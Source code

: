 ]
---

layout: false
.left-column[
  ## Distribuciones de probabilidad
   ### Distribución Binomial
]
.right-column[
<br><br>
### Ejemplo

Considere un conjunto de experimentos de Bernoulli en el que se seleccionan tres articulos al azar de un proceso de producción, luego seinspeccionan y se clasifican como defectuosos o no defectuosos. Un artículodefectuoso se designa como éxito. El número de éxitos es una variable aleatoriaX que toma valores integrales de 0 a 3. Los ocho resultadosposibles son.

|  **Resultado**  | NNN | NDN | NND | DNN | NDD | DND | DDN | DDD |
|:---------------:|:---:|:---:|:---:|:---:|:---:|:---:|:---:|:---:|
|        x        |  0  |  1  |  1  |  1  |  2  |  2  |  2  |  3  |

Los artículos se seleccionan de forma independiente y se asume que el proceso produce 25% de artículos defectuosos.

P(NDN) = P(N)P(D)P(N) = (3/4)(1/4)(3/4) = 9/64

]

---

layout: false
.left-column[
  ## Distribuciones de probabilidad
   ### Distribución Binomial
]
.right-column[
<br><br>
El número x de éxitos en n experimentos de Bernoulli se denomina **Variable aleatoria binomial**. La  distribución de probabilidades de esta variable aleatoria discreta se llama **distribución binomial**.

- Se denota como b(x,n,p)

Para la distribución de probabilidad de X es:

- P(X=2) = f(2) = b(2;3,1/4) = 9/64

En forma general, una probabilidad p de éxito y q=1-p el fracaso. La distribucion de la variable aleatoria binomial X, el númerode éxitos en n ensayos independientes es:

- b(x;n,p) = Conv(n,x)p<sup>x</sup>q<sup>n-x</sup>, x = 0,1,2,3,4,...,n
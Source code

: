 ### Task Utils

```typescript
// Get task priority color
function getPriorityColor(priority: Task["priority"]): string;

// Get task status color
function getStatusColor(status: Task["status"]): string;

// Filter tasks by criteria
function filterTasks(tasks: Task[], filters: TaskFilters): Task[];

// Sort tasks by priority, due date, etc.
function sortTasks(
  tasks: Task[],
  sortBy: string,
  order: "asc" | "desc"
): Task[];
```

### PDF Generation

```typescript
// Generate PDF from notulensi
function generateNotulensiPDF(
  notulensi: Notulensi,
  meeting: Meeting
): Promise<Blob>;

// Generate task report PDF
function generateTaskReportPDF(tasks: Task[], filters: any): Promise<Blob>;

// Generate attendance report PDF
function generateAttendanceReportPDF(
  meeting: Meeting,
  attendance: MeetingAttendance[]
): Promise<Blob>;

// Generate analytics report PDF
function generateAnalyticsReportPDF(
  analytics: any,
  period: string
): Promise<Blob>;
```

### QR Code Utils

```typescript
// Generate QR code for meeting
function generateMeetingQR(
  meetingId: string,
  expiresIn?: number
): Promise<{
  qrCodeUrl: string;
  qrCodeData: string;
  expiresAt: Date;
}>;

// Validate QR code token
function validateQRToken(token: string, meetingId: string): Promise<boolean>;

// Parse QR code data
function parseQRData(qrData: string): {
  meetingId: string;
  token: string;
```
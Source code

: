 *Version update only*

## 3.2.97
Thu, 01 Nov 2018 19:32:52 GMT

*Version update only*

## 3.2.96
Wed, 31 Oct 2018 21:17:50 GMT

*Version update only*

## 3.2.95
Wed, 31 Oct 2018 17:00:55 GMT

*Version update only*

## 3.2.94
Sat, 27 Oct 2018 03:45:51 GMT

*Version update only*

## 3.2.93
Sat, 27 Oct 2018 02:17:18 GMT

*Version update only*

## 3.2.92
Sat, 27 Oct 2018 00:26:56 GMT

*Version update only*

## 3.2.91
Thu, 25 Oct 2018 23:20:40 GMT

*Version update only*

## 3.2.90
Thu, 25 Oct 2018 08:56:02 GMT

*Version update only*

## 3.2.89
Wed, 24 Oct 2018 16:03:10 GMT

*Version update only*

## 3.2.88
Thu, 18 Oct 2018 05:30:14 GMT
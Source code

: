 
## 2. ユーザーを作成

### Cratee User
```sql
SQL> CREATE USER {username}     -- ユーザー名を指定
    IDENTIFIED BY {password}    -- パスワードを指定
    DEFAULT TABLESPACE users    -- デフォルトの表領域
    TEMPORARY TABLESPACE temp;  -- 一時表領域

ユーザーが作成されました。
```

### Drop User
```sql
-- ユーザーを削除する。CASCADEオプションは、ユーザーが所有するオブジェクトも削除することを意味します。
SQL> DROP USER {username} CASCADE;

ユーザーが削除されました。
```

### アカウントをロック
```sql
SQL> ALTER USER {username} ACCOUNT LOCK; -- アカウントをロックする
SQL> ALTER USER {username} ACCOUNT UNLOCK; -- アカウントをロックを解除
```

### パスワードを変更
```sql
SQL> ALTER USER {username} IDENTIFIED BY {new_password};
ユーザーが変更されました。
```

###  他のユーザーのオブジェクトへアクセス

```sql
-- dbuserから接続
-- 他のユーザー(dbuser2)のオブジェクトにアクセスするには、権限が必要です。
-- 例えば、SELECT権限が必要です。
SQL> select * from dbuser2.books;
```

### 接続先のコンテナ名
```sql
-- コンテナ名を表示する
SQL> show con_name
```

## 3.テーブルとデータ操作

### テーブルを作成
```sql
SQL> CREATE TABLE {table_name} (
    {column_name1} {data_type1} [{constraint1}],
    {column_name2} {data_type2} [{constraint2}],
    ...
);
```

- INSTRUCTIONS TO FOLLOW
Filtering the entries above by the word "from", copy each line that matches.

- RESULT
// Generate PDF from notulensi
SQL> select * from dbuser2.books;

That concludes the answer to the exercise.